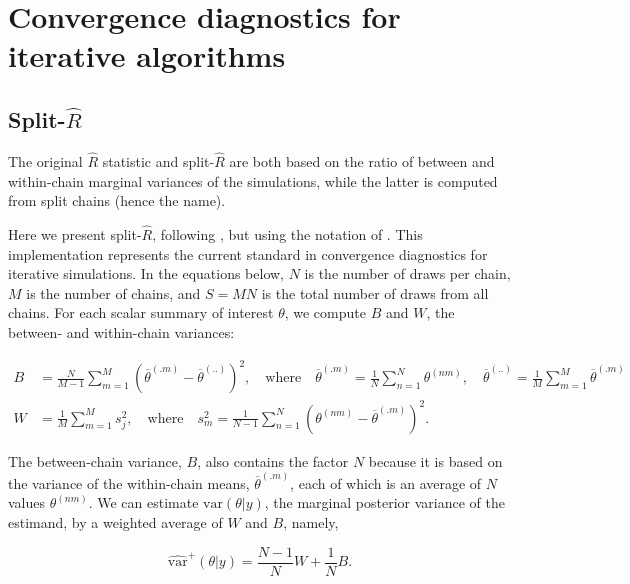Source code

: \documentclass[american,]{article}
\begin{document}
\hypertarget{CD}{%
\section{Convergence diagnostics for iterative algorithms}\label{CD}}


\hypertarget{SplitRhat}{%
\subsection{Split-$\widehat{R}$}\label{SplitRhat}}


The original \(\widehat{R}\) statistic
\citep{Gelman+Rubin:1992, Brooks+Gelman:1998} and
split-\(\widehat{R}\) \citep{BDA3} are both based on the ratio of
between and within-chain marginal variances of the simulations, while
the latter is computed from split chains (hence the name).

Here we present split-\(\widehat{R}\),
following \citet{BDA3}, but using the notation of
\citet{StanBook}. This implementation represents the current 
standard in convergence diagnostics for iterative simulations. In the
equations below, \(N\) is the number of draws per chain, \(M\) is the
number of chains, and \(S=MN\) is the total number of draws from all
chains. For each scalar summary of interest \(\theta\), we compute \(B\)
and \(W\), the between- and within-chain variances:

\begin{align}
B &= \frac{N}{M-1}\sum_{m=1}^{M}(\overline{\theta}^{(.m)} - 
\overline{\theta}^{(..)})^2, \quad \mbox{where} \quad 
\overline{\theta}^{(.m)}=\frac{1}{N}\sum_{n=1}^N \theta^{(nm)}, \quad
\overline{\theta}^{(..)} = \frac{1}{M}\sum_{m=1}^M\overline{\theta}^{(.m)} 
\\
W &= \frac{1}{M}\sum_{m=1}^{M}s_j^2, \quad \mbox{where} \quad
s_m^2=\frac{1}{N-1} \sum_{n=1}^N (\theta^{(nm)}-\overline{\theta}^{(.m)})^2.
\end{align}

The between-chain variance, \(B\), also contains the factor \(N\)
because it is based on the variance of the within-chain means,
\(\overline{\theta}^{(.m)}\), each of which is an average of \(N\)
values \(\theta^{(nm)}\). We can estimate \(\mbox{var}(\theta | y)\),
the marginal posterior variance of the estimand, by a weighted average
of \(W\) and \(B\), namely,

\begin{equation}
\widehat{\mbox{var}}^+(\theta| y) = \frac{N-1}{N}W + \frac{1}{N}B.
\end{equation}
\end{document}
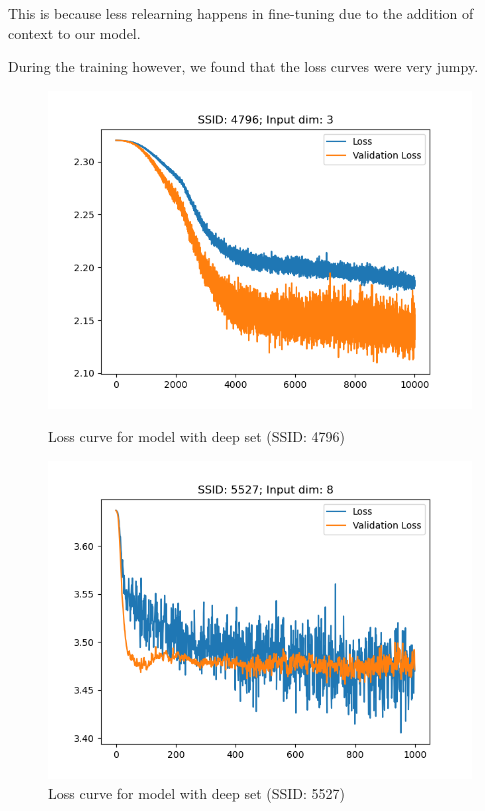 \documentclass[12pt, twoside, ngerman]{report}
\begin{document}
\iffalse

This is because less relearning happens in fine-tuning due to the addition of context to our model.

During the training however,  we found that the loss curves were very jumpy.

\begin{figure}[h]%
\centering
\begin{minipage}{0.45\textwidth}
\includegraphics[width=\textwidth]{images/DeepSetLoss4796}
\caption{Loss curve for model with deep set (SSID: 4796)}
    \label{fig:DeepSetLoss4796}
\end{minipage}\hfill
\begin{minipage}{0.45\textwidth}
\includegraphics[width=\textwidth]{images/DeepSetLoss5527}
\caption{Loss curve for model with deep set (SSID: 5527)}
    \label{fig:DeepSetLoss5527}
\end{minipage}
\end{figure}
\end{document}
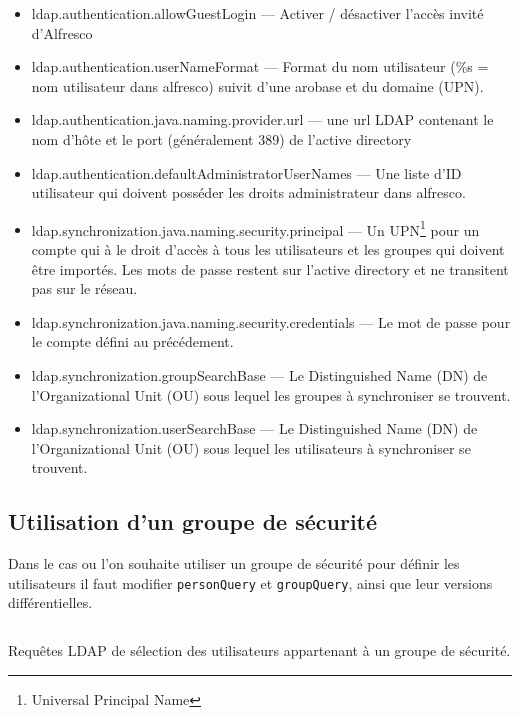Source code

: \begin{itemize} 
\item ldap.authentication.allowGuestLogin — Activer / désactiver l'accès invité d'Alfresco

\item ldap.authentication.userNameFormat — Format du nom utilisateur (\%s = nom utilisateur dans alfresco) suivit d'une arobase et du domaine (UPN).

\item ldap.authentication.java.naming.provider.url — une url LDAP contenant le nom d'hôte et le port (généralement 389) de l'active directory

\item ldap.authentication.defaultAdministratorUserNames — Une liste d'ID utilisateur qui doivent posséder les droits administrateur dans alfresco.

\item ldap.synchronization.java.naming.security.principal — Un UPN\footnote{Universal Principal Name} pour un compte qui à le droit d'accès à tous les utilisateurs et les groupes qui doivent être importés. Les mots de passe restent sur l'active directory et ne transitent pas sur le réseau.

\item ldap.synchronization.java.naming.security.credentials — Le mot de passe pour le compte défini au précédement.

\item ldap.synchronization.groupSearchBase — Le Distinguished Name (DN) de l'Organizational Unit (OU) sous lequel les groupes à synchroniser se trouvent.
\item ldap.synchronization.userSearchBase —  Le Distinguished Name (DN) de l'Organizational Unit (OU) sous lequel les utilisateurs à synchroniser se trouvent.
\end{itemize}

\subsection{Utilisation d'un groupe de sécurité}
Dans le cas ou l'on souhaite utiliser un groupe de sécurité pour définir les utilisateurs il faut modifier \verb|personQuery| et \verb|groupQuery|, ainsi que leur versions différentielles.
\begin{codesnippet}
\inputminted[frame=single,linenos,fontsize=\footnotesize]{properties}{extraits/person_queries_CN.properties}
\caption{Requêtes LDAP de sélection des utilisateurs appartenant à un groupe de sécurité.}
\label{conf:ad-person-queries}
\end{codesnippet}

** DIRECTIONS **
Please show every line above that includes the word "variances".

** SOLUTION FOR THIS EXERCISE **
between and within-chain marginal variances of the simulations, while
and \(W\), the between- and within-chain variances:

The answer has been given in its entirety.